Comme annoncé sur le topic du dernier volume, j'ai relu les tomes 15 à 20 de la série. Puis le tome 14 en bonus, qui reste mon volume préféré. Mais comme la réflexion dépasse le simple contenu du dernier opus, j'ai préféré ouvrir un topic à part.
Il y a quelque chose de très méta qui ressort de dernier arc : à la fin du tome 14, le cours du destin change grâce aux dessins de Kevin (ou au dernier sursaut d'humanité de Kurusu, chacun se fera son idée là-dessus). Cependant, neuf ans plus tard, Billy fait une dernière apparition à Kevin en lui disant "je suis à court d'idées" puis "tu en as trop fait". On est alors en 1990 et Billy prévoit une catastrophe pour dans dix ans, sans vraiment le savoir précisément, ce qui poussera Kevin à dessiner deux tours sans faire directement le lien avec le World Trade Center. Mais Billy ne contacte plus Kevin et ce dernier finit par être à court d'inspiration. Et en parallèle, la montée de Timmy prouve que ce pouvoir est devenu inutile : en suivant l'actualité et à force de déductions, on peut prédire le devenir du monde sans appel à une force supérieure (c'est dit plus ou moins explicitement lors des chapitres traitant du World Trade Center).
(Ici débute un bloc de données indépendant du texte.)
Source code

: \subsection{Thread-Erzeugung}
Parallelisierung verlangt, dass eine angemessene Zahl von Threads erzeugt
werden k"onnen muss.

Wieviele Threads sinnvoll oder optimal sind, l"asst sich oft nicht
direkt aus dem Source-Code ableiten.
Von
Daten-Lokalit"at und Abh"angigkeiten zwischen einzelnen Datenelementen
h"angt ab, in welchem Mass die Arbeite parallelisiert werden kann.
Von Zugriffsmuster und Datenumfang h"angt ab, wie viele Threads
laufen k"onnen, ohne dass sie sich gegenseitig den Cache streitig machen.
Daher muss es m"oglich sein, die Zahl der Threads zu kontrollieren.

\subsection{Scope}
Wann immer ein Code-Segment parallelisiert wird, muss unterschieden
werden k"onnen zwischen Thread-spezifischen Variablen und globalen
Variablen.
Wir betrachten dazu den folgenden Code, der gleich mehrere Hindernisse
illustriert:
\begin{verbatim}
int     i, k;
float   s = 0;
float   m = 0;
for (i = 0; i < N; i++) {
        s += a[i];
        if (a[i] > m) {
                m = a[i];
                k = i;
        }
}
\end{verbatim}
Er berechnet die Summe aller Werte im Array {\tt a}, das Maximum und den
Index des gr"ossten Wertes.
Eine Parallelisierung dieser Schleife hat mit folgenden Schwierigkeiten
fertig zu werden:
Je l'interprète donc ainsi : Billy perd peu à peu son pouvoir de prémonition, car le cours du destin a changé. Et la dimension "méta" ressort dans une phrase qui revient souvent : "cela aurait dû être le dernier épisode." Si le tome 14 est mon favori, c'est qu'il est le climax que l'on attendait, qu'il cristallise toutes les intrigues et enjeux. Mais derrière, on est dans du "remplissage" un peu maladroit et redondant, qui ne sert finalement qu'aux personnages à se retrouver où à atteindre une forme de rédemption. Donc pour moi, la VRAIE fin du récit est au tome 14, et je me demande même si ce n'est pas ce qu'Urasawa voulait, au fond.
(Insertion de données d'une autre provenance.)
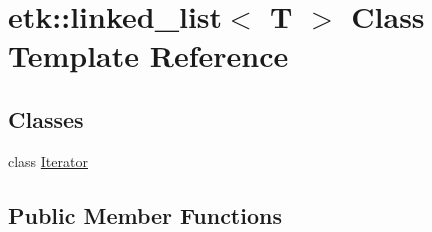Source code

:\hypertarget{classetk_1_1linked__list}{\section{etk\-:\-:linked\-\_\-list$<$ T $>$ Class Template Reference}
\label{classetk_1_1linked__list}
}
\subsection*{Classes}
\begin{DoxyCompactItemize}
\item 
class \hyperlink{classetk_1_1linked__list_1_1_iterator}{Iterator}
\end{DoxyCompactItemize}
\subsection*{Public Member Functions}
Car la construction de cet arc ultime est particulièrement maladroite :
- Entre 81, 90 et 2001, on ne sent pas le temps passer, dans le physique des personnages comme dans les situations.
- On apprend que Kevin Yamagata est toujours en vie, et qu'il sillonne le monde. Du coup, il y a à la fois une perte d'enjeux dans le fait de le revoir revenir sur le devant de la scène (car on le sait "en sécurité") et une vraie frustration (pourquoi on ne nous montre pas ses pérégrinations directement ?). Au lieu de ça, Kevin Goodman garde le statut de héros alors que sa situation est loin d'être périlleuse. Et lorsqu'on finit par le retrouver, c'est dans un état physique pathétique, voire ridicule (dessiner avec la bouche, moui...) mais dans un esprit de vieux sage qui a tout compris à la vie. Problème : on aurait aimé comprendre avec lui.
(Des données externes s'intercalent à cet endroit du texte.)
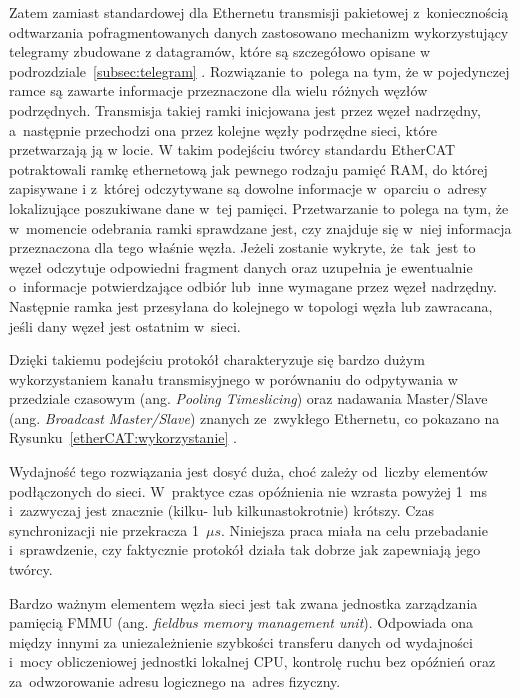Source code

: Zatem zamiast standardowej dla Ethernetu transmisji pakietowej z~koniecznością odtwarzania pofragmentowanych danych zastosowano mechanizm wykorzystujący telegramy zbudowane z datagramów, które są szczegółowo opisane w podrozdziale~\ref{subsec:telegram} .
Rozwiązanie to~polega na tym, że w pojedynczej ramce są zawarte informacje przeznaczone dla wielu różnych węzłów podrzędnych. Transmisja takiej ramki inicjowana jest przez węzeł nadrzędny, a~następnie przechodzi ona przez kolejne węzły podrzędne sieci, które przetwarzają ją w locie. W takim podejściu twórcy standardu EtherCAT potraktowali ramkę ethernetową jak pewnego rodzaju pamięć RAM, do której zapisywane i z~której odczytywane są dowolne informacje w~oparciu o~adresy lokalizujące poszukiwane dane w~tej pamięci.
Przetwarzanie to polega na tym, że w~momencie odebrania ramki sprawdzane jest, czy znajduje się w~niej informacja przeznaczona dla tego właśnie węzła. Jeżeli zostanie wykryte, że~tak~jest to węzeł odczytuje odpowiedni fragment danych oraz uzupełnia je ewentualnie o~informacje potwierdzające odbiór lub~inne wymagane przez węzeł nadrzędny. Następnie ramka jest przesyłana do kolejnego w topologi węzła lub zawracana, jeśli dany węzeł jest ostatnim w~sieci. 

Dzięki takiemu podejściu protokół charakteryzuje się bardzo dużym wykorzystaniem kanału transmisyjnego w porównaniu do odpytywania w przedziale czasowym (ang. \textit{Pooling Timeslicing}) oraz nadawania Master/Slave (ang. \textit{Broadcast Master/Slave}) znanych ze~zwykłego Ethernetu, co pokazano na Rysunku~\ref{etherCAT:wykorzystanie} \cite{art3_etherCAT,art6_etherCAT,art7_etherCAT,ETG_doc}.

\vspace{-3mm}

Wydajność tego rozwiązania jest dosyć duża, choć zależy od~liczby elementów podłączonych do sieci. W~praktyce czas opóźnienia nie wzrasta powyżej 1~ms i~zazwyczaj jest znacznie (kilku- lub kilkunastokrotnie) krótszy. Czas synchronizacji nie przekracza 1~$\mu s$. Niniejsza praca miała na celu przebadanie i~sprawdzenie, czy faktycznie protokół działa tak dobrze jak zapewniają jego twórcy.

Bardzo ważnym elementem węzła sieci jest tak zwana jednostka zarządzania pamięcią FMMU (ang. \textit{fieldbus memory management unit}). Odpowiada ona między innymi za uniezależnienie szybkości transferu danych od wydajności i~mocy obliczeniowej jednostki lokalnej CPU, kontrolę ruchu bez opóźnień oraz za~odwzorowanie adresu logicznego na~adres fizyczny.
- L'absence globale de Billy Bat (ou de toute autre incarnation noire/blanche), dont les seules actions se résument à faire courir certains personnages d'un point A à un point B. Comme dit plus haut, il ne "sert" plus à rien, et la majeure partie des personnes pouvant rentrer en contact avec lui ont disparu.
- La construction de Timmy Sanada est ratée de bout en bout. Annoncée pourtant de manière évidente dès le tome 14 (j'avoue avoir raté ce détail à ma première lecture), son intégration à la succession de Kevin est maladroite (cf. la scène des gentils néo-nazis émotifs) et sa prise de pouvoir beaucoup trop artificielle : d'un côté par l'élimination de Finney pour laisser place à Morehouse, avant de faire disparaître ce dernier presque aussitôt, en servant de fusible pour écarter toute responsabilité du gouvernement américain; de l'autre par l'acte incompréhensible d'Audrey Culkin lorsqu'elle choisit de virer Kevin juste avant le 11 septembre, décision déraisonnée et "out-of-character" qui n'a d'intérêt qu'à l'ascension de Timmy. D'aileurs, ce dernier ne manquera pas de la dégager 16 ans plus tard
- Quelques nouveaux personnages cantonnés à des rôles-fonction bien pratiques, avec des coincidences à la clef : la fille de Jackie qui rencontre le réalisateur, l'ex de Kevin qui devient avocate et plaide contre Chuck Culkin Entreprises, ...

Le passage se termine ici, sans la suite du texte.